**Exercise data:**
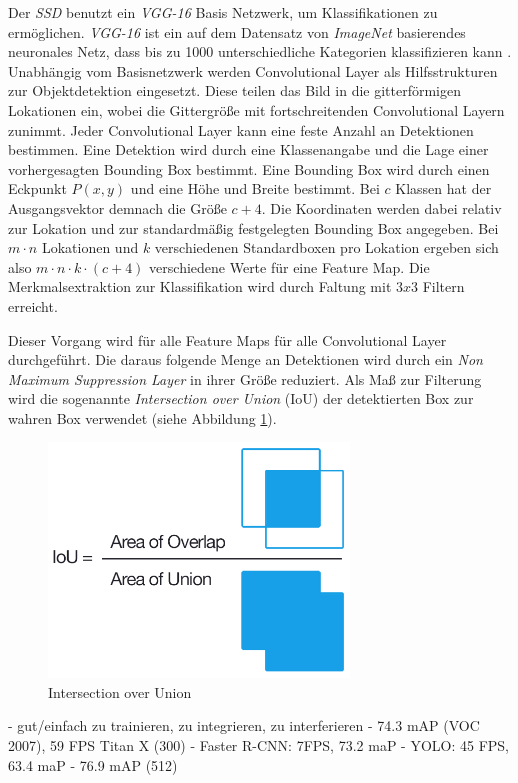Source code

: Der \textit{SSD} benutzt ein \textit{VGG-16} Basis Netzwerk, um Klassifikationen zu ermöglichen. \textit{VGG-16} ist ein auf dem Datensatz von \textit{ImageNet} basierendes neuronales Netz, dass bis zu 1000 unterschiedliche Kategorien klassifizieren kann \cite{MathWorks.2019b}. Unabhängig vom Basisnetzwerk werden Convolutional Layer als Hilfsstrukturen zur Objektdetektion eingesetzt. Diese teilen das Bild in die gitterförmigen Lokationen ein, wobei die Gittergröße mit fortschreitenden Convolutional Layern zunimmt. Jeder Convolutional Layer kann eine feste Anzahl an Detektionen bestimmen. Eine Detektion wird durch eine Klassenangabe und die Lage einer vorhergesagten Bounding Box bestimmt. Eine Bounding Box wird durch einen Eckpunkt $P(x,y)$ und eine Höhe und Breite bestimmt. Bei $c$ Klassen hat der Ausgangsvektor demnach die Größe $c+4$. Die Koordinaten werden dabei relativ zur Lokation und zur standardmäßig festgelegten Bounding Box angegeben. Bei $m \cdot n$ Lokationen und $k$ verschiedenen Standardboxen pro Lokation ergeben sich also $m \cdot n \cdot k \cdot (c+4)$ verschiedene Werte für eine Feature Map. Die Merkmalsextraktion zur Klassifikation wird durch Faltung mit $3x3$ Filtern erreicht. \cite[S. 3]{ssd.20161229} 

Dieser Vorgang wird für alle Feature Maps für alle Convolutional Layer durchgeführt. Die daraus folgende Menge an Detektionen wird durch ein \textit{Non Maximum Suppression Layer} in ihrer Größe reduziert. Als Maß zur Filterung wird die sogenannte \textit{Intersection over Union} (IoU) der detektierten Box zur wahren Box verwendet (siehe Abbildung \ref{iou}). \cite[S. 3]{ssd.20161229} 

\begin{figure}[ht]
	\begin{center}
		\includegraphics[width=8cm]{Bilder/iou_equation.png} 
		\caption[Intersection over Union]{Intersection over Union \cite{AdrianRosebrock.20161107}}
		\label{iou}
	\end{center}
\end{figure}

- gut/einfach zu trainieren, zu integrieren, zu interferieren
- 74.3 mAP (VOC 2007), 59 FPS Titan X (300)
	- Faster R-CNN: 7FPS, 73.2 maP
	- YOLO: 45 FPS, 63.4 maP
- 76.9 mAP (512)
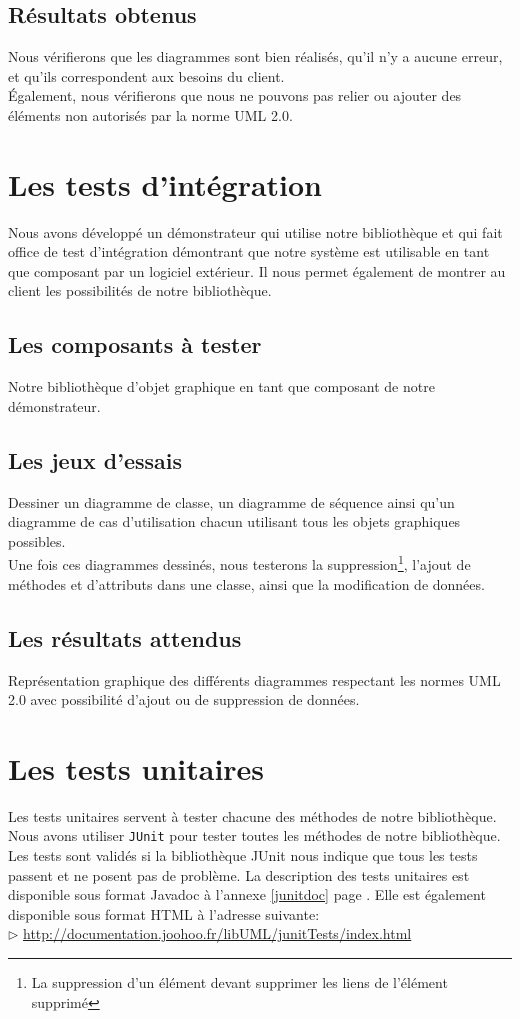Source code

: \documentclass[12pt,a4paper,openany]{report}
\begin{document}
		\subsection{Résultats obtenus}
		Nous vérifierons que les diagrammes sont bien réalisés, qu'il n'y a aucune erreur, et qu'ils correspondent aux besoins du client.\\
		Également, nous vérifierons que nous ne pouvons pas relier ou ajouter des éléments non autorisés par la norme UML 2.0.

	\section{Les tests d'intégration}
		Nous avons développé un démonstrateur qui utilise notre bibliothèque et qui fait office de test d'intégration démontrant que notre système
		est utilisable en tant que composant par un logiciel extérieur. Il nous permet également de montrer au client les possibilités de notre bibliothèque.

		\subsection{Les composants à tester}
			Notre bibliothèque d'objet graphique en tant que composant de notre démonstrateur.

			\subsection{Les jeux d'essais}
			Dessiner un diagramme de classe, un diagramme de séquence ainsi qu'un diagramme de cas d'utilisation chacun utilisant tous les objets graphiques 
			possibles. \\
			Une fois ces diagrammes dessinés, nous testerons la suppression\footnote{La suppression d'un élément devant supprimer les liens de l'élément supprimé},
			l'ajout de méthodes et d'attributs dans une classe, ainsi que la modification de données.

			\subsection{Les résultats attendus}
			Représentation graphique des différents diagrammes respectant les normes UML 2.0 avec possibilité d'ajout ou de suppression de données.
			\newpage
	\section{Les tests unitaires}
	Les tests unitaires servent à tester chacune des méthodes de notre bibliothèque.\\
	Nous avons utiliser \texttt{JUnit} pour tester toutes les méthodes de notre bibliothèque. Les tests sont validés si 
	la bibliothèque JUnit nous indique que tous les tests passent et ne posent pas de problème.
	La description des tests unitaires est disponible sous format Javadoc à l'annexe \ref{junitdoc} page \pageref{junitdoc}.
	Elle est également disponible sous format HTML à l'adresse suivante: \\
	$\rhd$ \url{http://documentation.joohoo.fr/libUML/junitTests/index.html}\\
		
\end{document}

**What is expected:** Write out the entries again word for word. Do not include the pictures.

**Expected answer:**
Source code

: Der \textit{SSD} benutzt ein \textit{VGG-16} Basis Netzwerk, um Klassifikationen zu ermöglichen. \textit{VGG-16} ist ein auf dem Datensatz von \textit{ImageNet} basierendes neuronales Netz, dass bis zu 1000 unterschiedliche Kategorien klassifizieren kann \cite{MathWorks.2019b}. Unabhängig vom Basisnetzwerk werden Convolutional Layer als Hilfsstrukturen zur Objektdetektion eingesetzt. Diese teilen das Bild in die gitterförmigen Lokationen ein, wobei die Gittergröße mit fortschreitenden Convolutional Layern zunimmt. Jeder Convolutional Layer kann eine feste Anzahl an Detektionen bestimmen. Eine Detektion wird durch eine Klassenangabe und die Lage einer vorhergesagten Bounding Box bestimmt. Eine Bounding Box wird durch einen Eckpunkt $P(x,y)$ und eine Höhe und Breite bestimmt. Bei $c$ Klassen hat der Ausgangsvektor demnach die Größe $c+4$. Die Koordinaten werden dabei relativ zur Lokation und zur standardmäßig festgelegten Bounding Box angegeben. Bei $m \cdot n$ Lokationen und $k$ verschiedenen Standardboxen pro Lokation ergeben sich also $m \cdot n \cdot k \cdot (c+4)$ verschiedene Werte für eine Feature Map. Die Merkmalsextraktion zur Klassifikation wird durch Faltung mit $3x3$ Filtern erreicht. \cite[S. 3]{ssd.20161229} 

Dieser Vorgang wird für alle Feature Maps für alle Convolutional Layer durchgeführt. Die daraus folgende Menge an Detektionen wird durch ein \textit{Non Maximum Suppression Layer} in ihrer Größe reduziert. Als Maß zur Filterung wird die sogenannte \textit{Intersection over Union} (IoU) der detektierten Box zur wahren Box verwendet (siehe Abbildung \ref{iou}). \cite[S. 3]{ssd.20161229} 

\begin{figure}[ht]
	\begin{center}
		\includegraphics[width=8cm]{Bilder/iou_equation.png} 
		\caption[Intersection over Union]{Intersection over Union \cite{AdrianRosebrock.20161107}}
		\label{iou}
	\end{center}
\end{figure}

- gut/einfach zu trainieren, zu integrieren, zu interferieren
- 74.3 mAP (VOC 2007), 59 FPS Titan X (300)
	- Faster R-CNN: 7FPS, 73.2 maP
	- YOLO: 45 FPS, 63.4 maP
- 76.9 mAP (512)
Source code

: \documentclass[12pt,a4paper,openany]{report}
\begin{document}
		\subsection{Résultats obtenus}
		Nous vérifierons que les diagrammes sont bien réalisés, qu'il n'y a aucune erreur, et qu'ils correspondent aux besoins du client.\\
		Également, nous vérifierons que nous ne pouvons pas relier ou ajouter des éléments non autorisés par la norme UML 2.0.

	\section{Les tests d'intégration}
		Nous avons développé un démonstrateur qui utilise notre bibliothèque et qui fait office de test d'intégration démontrant que notre système
		est utilisable en tant que composant par un logiciel extérieur. Il nous permet également de montrer au client les possibilités de notre bibliothèque.

		\subsection{Les composants à tester}
			Notre bibliothèque d'objet graphique en tant que composant de notre démonstrateur.

			\subsection{Les jeux d'essais}
			Dessiner un diagramme de classe, un diagramme de séquence ainsi qu'un diagramme de cas d'utilisation chacun utilisant tous les objets graphiques 
			possibles. \\
			Une fois ces diagrammes dessinés, nous testerons la suppression\footnote{La suppression d'un élément devant supprimer les liens de l'élément supprimé},
			l'ajout de méthodes et d'attributs dans une classe, ainsi que la modification de données.

			\subsection{Les résultats attendus}
			Représentation graphique des différents diagrammes respectant les normes UML 2.0 avec possibilité d'ajout ou de suppression de données.
			\newpage
	\section{Les tests unitaires}
	Les tests unitaires servent à tester chacune des méthodes de notre bibliothèque.\\
	Nous avons utiliser \texttt{JUnit} pour tester toutes les méthodes de notre bibliothèque. Les tests sont validés si 
	la bibliothèque JUnit nous indique que tous les tests passent et ne posent pas de problème.
	La description des tests unitaires est disponible sous format Javadoc à l'annexe \ref{junitdoc} page \pageref{junitdoc}.
	Elle est également disponible sous format HTML à l'adresse suivante: \\
	$\rhd$ \url{http://documentation.joohoo.fr/libUML/junitTests/index.html}\\
		
\end{document}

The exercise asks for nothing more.